一夏君が言うには、コアが劣化するなんて事はありえないらしいのだが、普通の訓練機と専用機が試合すれば、やはり性能の差が出てしまうのだ。
「美紀さんの専用機が近接格闘型で、カルラさんのが遠距離型、そして今回の碧さんのは遠近両用方だそうですよ」
「碧さんの戦い方はそうだもんね。さすが一夏君、使う人の事も考えて武装を組んでるのね」
後は一夏君が訓練機を動かせるようになれば、そのデータを組み込めるらしいのだが、生憎一夏君が動かせるISは須佐乃男のみ……声は聞こえるらしいのだけど動かす事はまだ出来ないのだ。

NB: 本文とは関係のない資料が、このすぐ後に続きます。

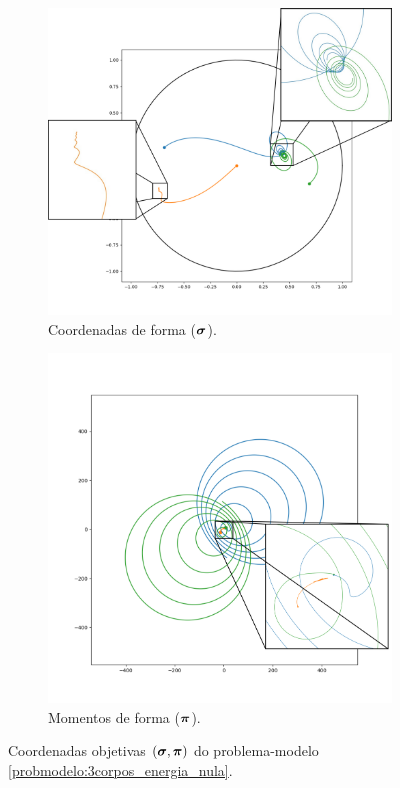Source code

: \begin{figure}[H]
    \centering
    \begin{subfigure}{.5\textwidth}
        \centering
        \includegraphics[width=\linewidth]{tcc//img/3corpos_energia0_posicoes_sd_zoom.png}
        \caption{Coordenadas de forma ($\bm \sigma$).}
        \label{fig:3corpos_energia0_posicoes_sd}
    \end{subfigure}%
    \begin{subfigure}{.5\textwidth}
        \centering
        \includegraphics[width=\linewidth]{tcc//img/3corpos_energia0_velocidades_sd_zoom.png}
        \caption{Momentos de forma ($\bm \pi$).}
        \label{fig:3corpos_energia0_velocidades_sd}
    \end{subfigure}
    \caption{Coordenadas objetivas $(\bm \sigma, \bm \pi)$ do problema-modelo \ref{probmodelo:3corpos_energia_nula}.}
    \label{fig:probmodelo3corposenergia0_sd}
\end{figure}

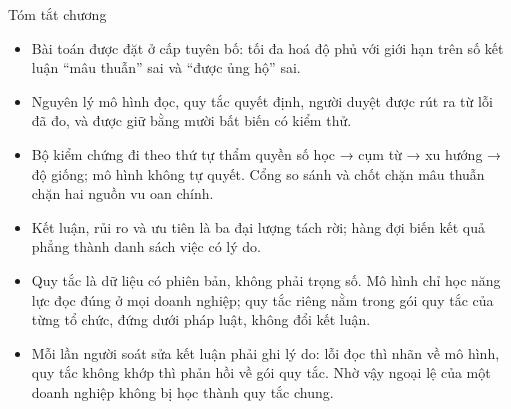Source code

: \FloatBarrier
\begin{hopy}{Tóm tắt chương}
\begin{itemize}
\item Bài toán được đặt ở cấp tuyên bố: tối đa hoá độ phủ với giới hạn trên số kết luận “mâu thuẫn” sai và “được ủng hộ” sai.
\item Nguyên lý mô hình đọc, quy tắc quyết định, người duyệt được rút ra từ lỗi đã đo, và được giữ bằng mười bất biến có kiểm thử.
\item Bộ kiểm chứng đi theo thứ tự thẩm quyền số học → cụm từ → xu hướng → độ giống; mô hình không tự quyết. Cổng so sánh và chốt chặn mâu thuẫn chặn hai nguồn vu oan chính.
\item Kết luận, rủi ro và ưu tiên là ba đại lượng tách rời; hàng đợi biến kết quả phẳng thành danh sách việc có lý do.
\item Quy tắc là dữ liệu có phiên bản, không phải trọng số. Mô hình chỉ học năng lực đọc đúng ở mọi doanh nghiệp; quy tắc riêng nằm trong gói quy tắc của từng tổ chức, đứng dưới pháp luật, không đổi kết luận.
\item Mỗi lần người soát sửa kết luận phải ghi lý do: lỗi đọc thì nhãn về mô hình, quy tắc không khớp thì phản hồi về gói quy tắc. Nhờ vậy ngoại lệ của một doanh nghiệp không bị học thành quy tắc chung.
\end{itemize}
\end{hopy}
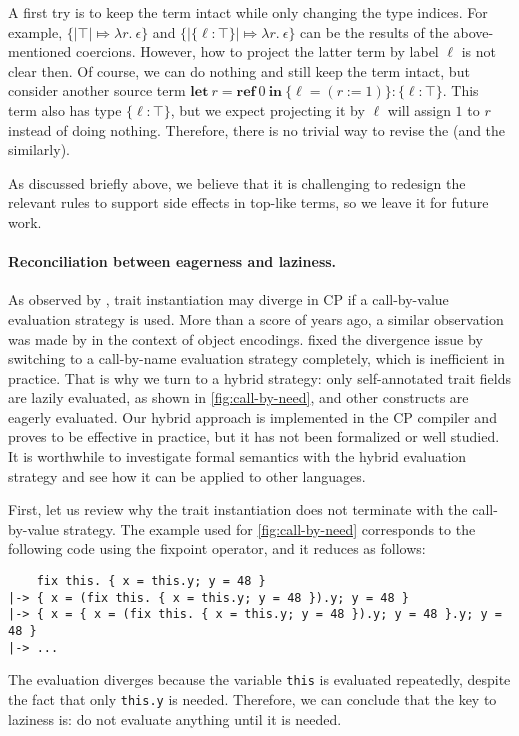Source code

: A first try is to keep the term intact while only changing the type indices. For
example, $\{|\top| \Mapsto \lambda r.\ \epsilon\}$ and $\{|\{\ell:\top\}|
\Mapsto \lambda r.\ \epsilon\}$ can be the results of the above-mentioned
coercions. However, how to project the latter term by label $\ell$ is not clear
then. Of course, we can do nothing and still keep the term intact, but consider
another source term $\mathbf{let}\ r = \mathbf{ref}\ 0\ \mathbf{in}\ \{\ell = (r
:= 1)\} : \{\ell:\top\}$. This term also has type $\{\ell:\top\}$, but we expect
projecting it by $\ell$ will assign $1$ to $r$ instead of doing nothing.
Therefore, there is no trivial way to revise the  (and the
 similarly).

As discussed briefly above, we believe that it is challenging to redesign the
relevant rules to support side effects in top-like terms, so we leave it for
future work.

\paragraph{Reconciliation between eagerness and laziness.}
As observed by \citet{fan2022direct}, trait instantiation may diverge in CP if a
call-by-value evaluation strategy is used. More than a score of years ago, a
similar observation was made by \citet{bruce1999comparing} in the context of
object encodings. \citeauthor{fan2022direct} fixed the divergence issue by
switching to a call-by-name evaluation strategy completely, which is inefficient
in practice. That is why we turn to a hybrid strategy: only self-annotated trait
fields are lazily evaluated, as shown in \autoref{fig:call-by-need}, and other
constructs are eagerly evaluated. Our hybrid approach is implemented in the CP
compiler and proves to be effective in practice, but it has not been formalized
or well studied. It is worthwhile to investigate formal semantics with the
hybrid evaluation strategy and see how it can be applied to other languages.

First, let us review why the trait instantiation does not terminate with the
call-by-value strategy. The example used for \autoref{fig:call-by-need}
corresponds to the following code using the fixpoint operator, and it reduces as
follows:
\begin{lstlisting}
    fix this. { x = this.y; y = 48 }
|-> { x = (fix this. { x = this.y; y = 48 }).y; y = 48 }
|-> { x = { x = (fix this. { x = this.y; y = 48 }).y; y = 48 }.y; y = 48 }
|-> ...
\end{lstlisting}
The evaluation diverges because the variable \lstinline{this} is evaluated
repeatedly, despite the fact that only \lstinline{this.y} is needed. Therefore,
we can conclude that the key to laziness is: do not evaluate anything until it
is needed.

「コアの声が聞こえるって、特殊な技能よね~。その内私たちの機体のコアの声を聞こえるようになるのかしら」
「如何でしょう。一夏さんが聞けるのは、今のところ量産型のコアの声のみらしいですし、須佐乃男も厳密に言えば量産型のコアを使ってますしね」
「篠ノ乃博士が改良したから、今は無所属のコアって事になってるけどね」
須佐乃男のコアは、一夏君誘拐現場に偶々あったISのコアを篠ノ乃博士が改良して専用機に仕上げたものなので、厳密に言えば未登録のコアなのだ。だけど性能そのものは普通の専用機を遥に凌ぐ性能なのだけれども、普段の生活からはその事を感じ取る事は出来ない。

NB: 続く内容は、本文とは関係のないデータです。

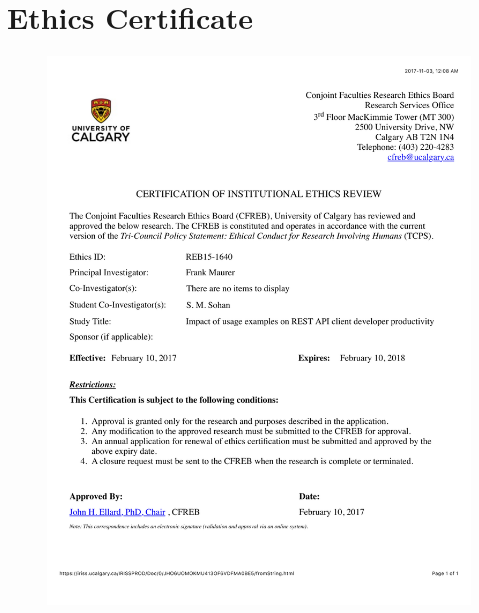 \chapter{Ethics Certificate}
\label{ethics}
\begin{figure}
 \centering
 \includegraphics[width=\textwidth]{ethics.pdf}
\end{figure}
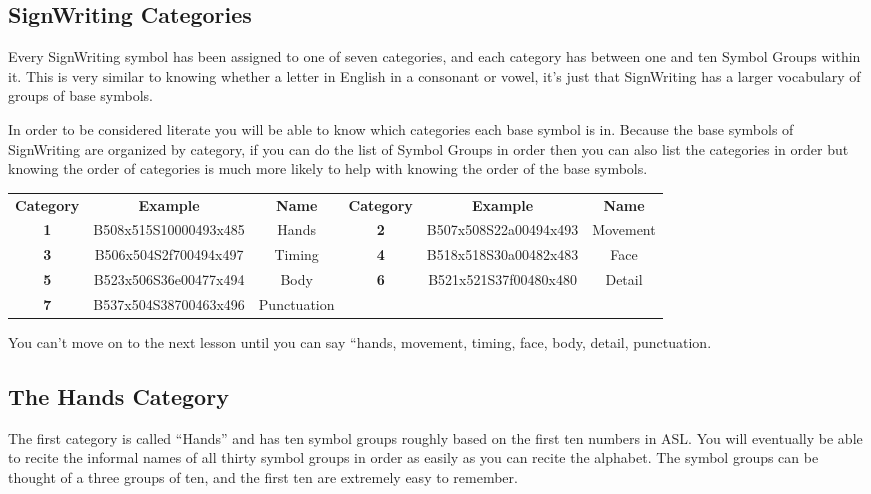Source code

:\documentclass{article}
\begin{document}
\subsection{SignWriting Categories}

Every SignWriting symbol has been assigned to one of seven categories, and each category has between one and ten Symbol Groups within it.
This is very similar to knowing whether a letter in English in a consonant or vowel, it's just that SignWriting has a larger vocabulary of groups of base symbols.

In order to be considered literate you will be able to know which categories each base symbol is in.
Because the base symbols of SignWriting are organized by category, if you can do the list of Symbol Groups in order then you can also list the categories in order but knowing the order of categories is much more likely to help with knowing the order of the base symbols.

\begin{center}
\begin{tabular}{ccc@{\hskip 2cm}ccc}
\textbf{Category}&\textbf{Example}&\textbf{Name}&\textbf{Category}&\textbf{Example}&\textbf{Name}\\
\textbf{1}&B508x515S10000493x485&Hands      &\textbf{2}&B507x508S22a00494x493&Movement\\
\textbf{3}&B506x504S2f700494x497&Timing     &\textbf{4}&B518x518S30a00482x483&Face    \\
\textbf{5}&B523x506S36e00477x494&Body       &\textbf{6}&B521x521S37f00480x480&Detail  \\
\textbf{7}&B537x504S38700463x496&Punctuation\\
\end{tabular}
\end{center}

You can't move on to the next lesson until you can say ``hands, movement, timing, face, body, detail, punctuation.

\subsection{The Hands Category}

The first category is called ``Hands'' and has ten symbol groups roughly based on the first ten numbers in ASL.
You will eventually be able to recite the informal names of all thirty symbol groups in order as easily as you can recite the alphabet.
The symbol groups can be thought of a three groups of ten, and the first ten are extremely easy to remember.
\end{document}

「このまま行けば、もう二,三機くらい一夏君がカスタマイズした訓練機が作れるんじゃないかしら」
「次に乗るとしたら、静寂さんか香澄さんでしょうか?」
「実力だけなら二,三年にもいい人材が居るけど、一夏君との交流がね……」
「やはり一年生の方が一夏さんもやりやすいでしょうし」
この前の亡国企業の攻め入りで、私たちが不利だったのはISの数と経験値の差だったのだ。
個々の経験値で言えば、実戦経験のある碧さんや元軍属だったナターシャ先生、現役軍人のラウラちゃんやマドカちゃんといった経験豊富な人材は此方側にも居るのだが、平均するとやはり亡国企業の経験には敵わなかったのだ。虚ちゃんや簪ちゃんだって実力はあるけど実戦経験は殆ど無かったし……
「お姉ちゃん、こっちに何かおかしな箇所があるよ」
「ホント? どれどれ……」
チェックを簪ちゃんに任せて、私と虚ちゃんは一夏君を待ってたんだけど、一夏君が来る前に簪ちゃんが不備を見つけてくれた。
「ここの担当って本音よね?」
「ほえ!? ここはマドマドだよ~」
「お兄ちゃんの代わりにやった須佐乃男じゃないの?」
「違いますよ。ここは美紀さんです」
「……兎に角、不備が見つかったんだからみんなで作業しましょう」
誰がやったかは分からないけど、本番前に見つかってよかった。これじゃあ危険度が想定の五割増しだからね……最悪大怪我してしまうところだったわ……
「お嬢様、織斑先生がお呼びですけど」
「私? 何の用だろう……」
織斑先生が呼び寄せるなんて、今年になって始めてじゃないかしら……去年は色々とサボったりして怒られてたけど、一夏君が入学してきてからは一夏君の仕事になってたからな……でも織斑先生に怒られるような事はした覚えが無いんだけどな……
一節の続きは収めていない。